> **Brief**: In full and without changes, output the data.

> **Data section**:
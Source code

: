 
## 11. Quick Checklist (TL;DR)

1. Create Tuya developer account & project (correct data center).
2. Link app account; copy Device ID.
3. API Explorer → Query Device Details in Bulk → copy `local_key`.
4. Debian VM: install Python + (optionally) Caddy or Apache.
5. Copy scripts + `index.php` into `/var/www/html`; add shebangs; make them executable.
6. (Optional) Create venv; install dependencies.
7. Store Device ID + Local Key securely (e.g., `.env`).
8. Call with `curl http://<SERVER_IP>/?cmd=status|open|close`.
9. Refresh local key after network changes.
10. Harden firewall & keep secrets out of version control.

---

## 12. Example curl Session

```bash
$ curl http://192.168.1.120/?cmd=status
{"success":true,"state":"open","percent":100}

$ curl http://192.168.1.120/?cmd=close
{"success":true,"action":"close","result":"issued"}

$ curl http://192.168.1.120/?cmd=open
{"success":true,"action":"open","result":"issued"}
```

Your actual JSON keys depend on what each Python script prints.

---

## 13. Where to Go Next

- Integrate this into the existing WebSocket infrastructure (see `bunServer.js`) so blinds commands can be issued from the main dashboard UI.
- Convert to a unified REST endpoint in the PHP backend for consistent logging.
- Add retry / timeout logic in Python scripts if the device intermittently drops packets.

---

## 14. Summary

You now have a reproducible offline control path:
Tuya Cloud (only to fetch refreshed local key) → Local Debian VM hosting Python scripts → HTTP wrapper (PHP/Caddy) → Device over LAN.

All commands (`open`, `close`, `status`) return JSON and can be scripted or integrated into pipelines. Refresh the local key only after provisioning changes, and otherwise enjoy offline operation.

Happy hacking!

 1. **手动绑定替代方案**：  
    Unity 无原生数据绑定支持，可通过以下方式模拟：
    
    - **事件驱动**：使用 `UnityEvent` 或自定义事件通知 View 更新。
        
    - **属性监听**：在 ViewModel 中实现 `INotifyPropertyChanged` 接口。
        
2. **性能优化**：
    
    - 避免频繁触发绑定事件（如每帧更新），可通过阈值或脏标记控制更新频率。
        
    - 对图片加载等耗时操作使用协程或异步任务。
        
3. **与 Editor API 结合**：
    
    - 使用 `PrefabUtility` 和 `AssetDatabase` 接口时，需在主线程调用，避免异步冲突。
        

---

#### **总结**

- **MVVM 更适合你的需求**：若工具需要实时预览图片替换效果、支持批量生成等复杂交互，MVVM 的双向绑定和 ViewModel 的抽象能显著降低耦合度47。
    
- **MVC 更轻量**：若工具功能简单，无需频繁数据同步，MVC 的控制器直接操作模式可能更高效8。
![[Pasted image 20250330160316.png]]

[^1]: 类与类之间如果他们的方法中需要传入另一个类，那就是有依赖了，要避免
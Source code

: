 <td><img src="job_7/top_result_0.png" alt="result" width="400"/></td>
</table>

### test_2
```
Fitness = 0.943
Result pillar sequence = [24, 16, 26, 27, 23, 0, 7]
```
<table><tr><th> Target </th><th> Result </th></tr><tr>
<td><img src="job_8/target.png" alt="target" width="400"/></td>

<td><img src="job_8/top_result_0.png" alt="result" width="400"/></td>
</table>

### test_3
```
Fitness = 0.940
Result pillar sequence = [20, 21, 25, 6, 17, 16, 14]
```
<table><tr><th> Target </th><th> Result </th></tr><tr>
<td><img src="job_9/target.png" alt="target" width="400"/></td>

> **Result**:
Source code

: 
## 11. Quick Checklist (TL;DR)

1. Create Tuya developer account & project (correct data center).
2. Link app account; copy Device ID.
3. API Explorer → Query Device Details in Bulk → copy `local_key`.
4. Debian VM: install Python + (optionally) Caddy or Apache.
5. Copy scripts + `index.php` into `/var/www/html`; add shebangs; make them executable.
6. (Optional) Create venv; install dependencies.
7. Store Device ID + Local Key securely (e.g., `.env`).
8. Call with `curl http://<SERVER_IP>/?cmd=status|open|close`.
9. Refresh local key after network changes.
10. Harden firewall & keep secrets out of version control.

---

## 12. Example curl Session

```bash
$ curl http://192.168.1.120/?cmd=status
{"success":true,"state":"open","percent":100}

$ curl http://192.168.1.120/?cmd=close
{"success":true,"action":"close","result":"issued"}

$ curl http://192.168.1.120/?cmd=open
{"success":true,"action":"open","result":"issued"}
```

Your actual JSON keys depend on what each Python script prints.

---

## 13. Where to Go Next

- Integrate this into the existing WebSocket infrastructure (see `bunServer.js`) so blinds commands can be issued from the main dashboard UI.
- Convert to a unified REST endpoint in the PHP backend for consistent logging.
- Add retry / timeout logic in Python scripts if the device intermittently drops packets.

---

## 14. Summary

You now have a reproducible offline control path:
Tuya Cloud (only to fetch refreshed local key) → Local Debian VM hosting Python scripts → HTTP wrapper (PHP/Caddy) → Device over LAN.

All commands (`open`, `close`, `status`) return JSON and can be scripted or integrated into pipelines. Refresh the local key only after provisioning changes, and otherwise enjoy offline operation.

Happy hacking!

 1. **手动绑定替代方案**：  
    Unity 无原生数据绑定支持，可通过以下方式模拟：
    
    - **事件驱动**：使用 `UnityEvent` 或自定义事件通知 View 更新。
        
    - **属性监听**：在 ViewModel 中实现 `INotifyPropertyChanged` 接口。
        
2. **性能优化**：
    
    - 避免频繁触发绑定事件（如每帧更新），可通过阈值或脏标记控制更新频率。
        
    - 对图片加载等耗时操作使用协程或异步任务。
        
3. **与 Editor API 结合**：
    
    - 使用 `PrefabUtility` 和 `AssetDatabase` 接口时，需在主线程调用，避免异步冲突。
        

---

#### **总结**

- **MVVM 更适合你的需求**：若工具需要实时预览图片替换效果、支持批量生成等复杂交互，MVVM 的双向绑定和 ViewModel 的抽象能显著降低耦合度47。
    
- **MVC 更轻量**：若工具功能简单，无需频繁数据同步，MVC 的控制器直接操作模式可能更高效8。
![[Pasted image 20250330160316.png]]

[^1]: 类与类之间如果他们的方法中需要传入另一个类，那就是有依赖了，要避免
Source code

: <td><img src="job_7/top_result_0.png" alt="result" width="400"/></td>
</table>

### test_2
```
Fitness = 0.943
Result pillar sequence = [24, 16, 26, 27, 23, 0, 7]
```
<table><tr><th> Target </th><th> Result </th></tr><tr>
<td><img src="job_8/target.png" alt="target" width="400"/></td>

<td><img src="job_8/top_result_0.png" alt="result" width="400"/></td>
</table>

### test_3
```
Fitness = 0.940
Result pillar sequence = [20, 21, 25, 6, 17, 16, 14]
```
<table><tr><th> Target </th><th> Result </th></tr><tr>
<td><img src="job_9/target.png" alt="target" width="400"/></td>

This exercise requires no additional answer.